Guy Parsons wrote:
alexisgreat wrote:
About the AE/AF thing, is there a way to focus from one part of the frame, but spot meter from a different part of the frame, and neither spot be in the center (in other words, not tie the metering spot to the focusing spot in spot metering mode.)
Olympus always spot meters the same position as the focus spot.
I think that's true in ESP by inference, but if I select spot metering, the little metering indicator stays nailed to the centre of the screen and if I move the focus point around, the metering still comes from where that centre marker is looking, rather than the AF point (I just tried it out to make sure).
In my case I 99% use matrix metering (called ESP?) then adjust via watching the blinkies to get what I want. Always central small focus spot, half press focus and recompose and shoot.
I'm the same (except I don't use the live non-blinky blinkies for the most part because they distract me for some reason - that, and I'm basically a lazy photographer who isn't that good a photographer in any artistic sense - I just love playing with cameras, probably due to a severe strategic error my mother made when I was very small [she put a folding Kodak in my pram for me to play with - long before the days of health and safety awareness, of course! ].
By using S-AF Mode 2 it meters at full press but the way it works I can aim at the final scene, see the blinkie activity and alter the exposure compensation to either get the blinkies right or to "see" into a dark corner, then do the half press focus on point of interest, hold, reframe and shoot and the exposure is how I adjusted it to in live view. Or, when using S-AF Mode 2 I can use the AEL button to lock exposure if unsure about what might change when I finally shoot.
Oh, me too! In my case this comes from long exposure (pardon the pun) to Olympus since the early eighties (the decade!) - and it's a reason I get all wound up with current Canon cameras which lock the exposure on half press in S-AF mode and won't even show the exposure at all if you let go of the shutter release - maddening!
Next if using spot metering (I avoid that as I've seen too many errors from other users when they take some general scene and forget that they have spot metering enabled) then my take would be to still use S-AF Mode 2 then meter the spot needed, press AEL, move to put my central small focus spot where I needed, half press AF and hold, move to reframe, then shoot.
Tried that now, easier and quicker to do than writing about it. Now to make sure that I get rid of that spot meter setting.....
I've been thinking about this since posting for Alex and the other way would be to just have AEL set to spot metering - but I guess that's potentially more dangerous still and easier to overlook/forget. Though at least it becomes obvious on instant review (which I have active).

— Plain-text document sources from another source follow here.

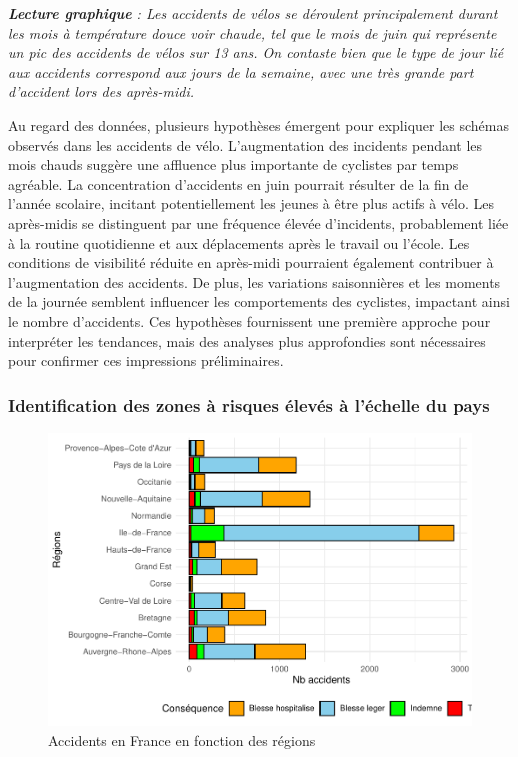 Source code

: \documentclass[french,]{compterendu}
\theoremstyle{urcastyle}
\theoremstyle{remark}
\begin{document}
\emph{\textbf{Lecture graphique} : Les accidents de vélos se déroulent principalement durant les mois à température douce voir chaude, tel que le mois de juin qui représente un pic des accidents de vélos sur 13 ans. On contaste bien que le type de jour lié aux accidents correspond aux jours de la semaine, avec une très grande part d'accident lors des après-midi.}

Au regard des données, plusieurs hypothèses émergent pour expliquer les schémas observés dans les accidents de vélo. L'augmentation des incidents pendant les mois chauds suggère une affluence plus importante de cyclistes par temps agréable. La concentration d'accidents en juin pourrait résulter de la fin de l'année scolaire, incitant potentiellement les jeunes à être plus actifs à vélo. Les après-midis se distinguent par une fréquence élevée d'incidents, probablement liée à la routine quotidienne et aux déplacements après le travail ou l'école. Les conditions de visibilité réduite en après-midi pourraient également contribuer à l'augmentation des accidents. De plus, les variations saisonnières et les moments de la journée semblent influencer les comportements des cyclistes, impactant ainsi le nombre d'accidents. Ces hypothèses fournissent une première approche pour interpréter les tendances, mais des analyses plus approfondies sont nécessaires pour confirmer ces impressions préliminaires.

\hypertarget{identification-des-zones-uxe0-risques-uxe9levuxe9s-uxe0-luxe9chelle-du-pays}{%
\subsubsection{Identification des zones à risques élevés à l'échelle du pays}\label{identification-des-zones-uxe0-risques-uxe9levuxe9s-uxe0-luxe9chelle-du-pays}}

\begin{figure}[H]

{\centering \includegraphics[width=0.9\linewidth]{Rapport_ADD_LEO-GABET_files/figure-latex/accfranceregion-1} 

}

\caption{Accidents en France en fonction des régions}\label{fig:accfranceregion}
\end{figure}
\end{document}
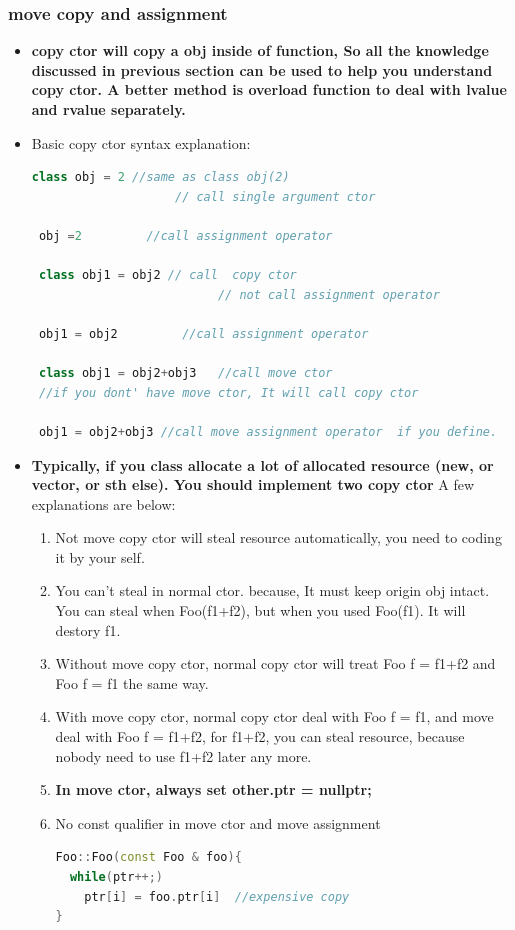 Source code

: \documentclass[a4paper,12pt,twoside]{book}
\begin{document}
\subsubsection{move copy and assignment }
\begin{itemize}
\item \textbf{copy ctor will copy a obj inside of function, So all the knowledge discussed in previous section can be used to help you understand copy ctor. A better method is overload function to deal with lvalue and rvalue separately. }

\item Basic copy ctor syntax explanation:
 \begin{lstlisting}[frame=single, language=c++]
 class obj = 2 //same as class obj(2)
                    // call single argument ctor

 obj =2         //call assignment operator

 class obj1 = obj2 // call  copy ctor
                          // not call assignment operator

 obj1 = obj2         //call assignment operator

 class obj1 = obj2+obj3   //call move ctor
 //if you dont' have move ctor, It will call copy ctor

 obj1 = obj2+obj3 //call move assignment operator  if you define.
\end{lstlisting}


\item \textbf{Typically, if you class allocate a lot of allocated resource (new, or vector, or sth else).  You should implement two copy ctor} A few explanations are below:

\begin{enumerate}
\item Not move copy ctor will steal resource automatically, you need to coding it by your self.
\item You can't steal in normal ctor. because, It must keep origin obj intact.  You can steal when Foo(f1+f2), but when you used Foo(f1).  It will destory f1.
\item Without  move copy ctor, normal copy ctor will treat Foo f = f1+f2 and Foo f = f1 the same way.
\item With move copy ctor, normal copy ctor deal with Foo f = f1, and move deal with Foo f = f1+f2, for f1+f2, you can steal resource, because nobody need to use f1+f2 later any more.

\item \textbf{In move ctor, always set other.ptr = nullptr;}
\item No const qualifier in move ctor and move assignment
\begin{lstlisting}[frame=single, language=c++]
Foo::Foo(const Foo & foo){
  while(ptr++;)
    ptr[i] = foo.ptr[i]  //expensive copy
}


\end{lstlisting}
\end{enumerate}
\end{itemize}
\end{document}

In my case now E-P5 and 12-40mm, sitting in chair with one elbow on desk, shooting the dim computer junk under a table close by and was variously using 1.3 and 2.6 second shots at 14mm by aiming at different parts and getting the exposures that I expected.
What I didn't really expect was shake free results at those shutter times, but sure enough I got them. About 6 stops improvement, and when I think about it, that mostly due to elbow on table, I've done those stability tests before and elbows on table or chair arms gives about 3 stops on its own.
Anyway, using spot meter and spot focus is no problem, just involves a little more work by the user. Just remember to watch the AEL lock icon to make sure it's on or off as needed.
Absolutely - not that you need any reinforcement from me, as I know you're more expert than me! But anyway, agreed - so there!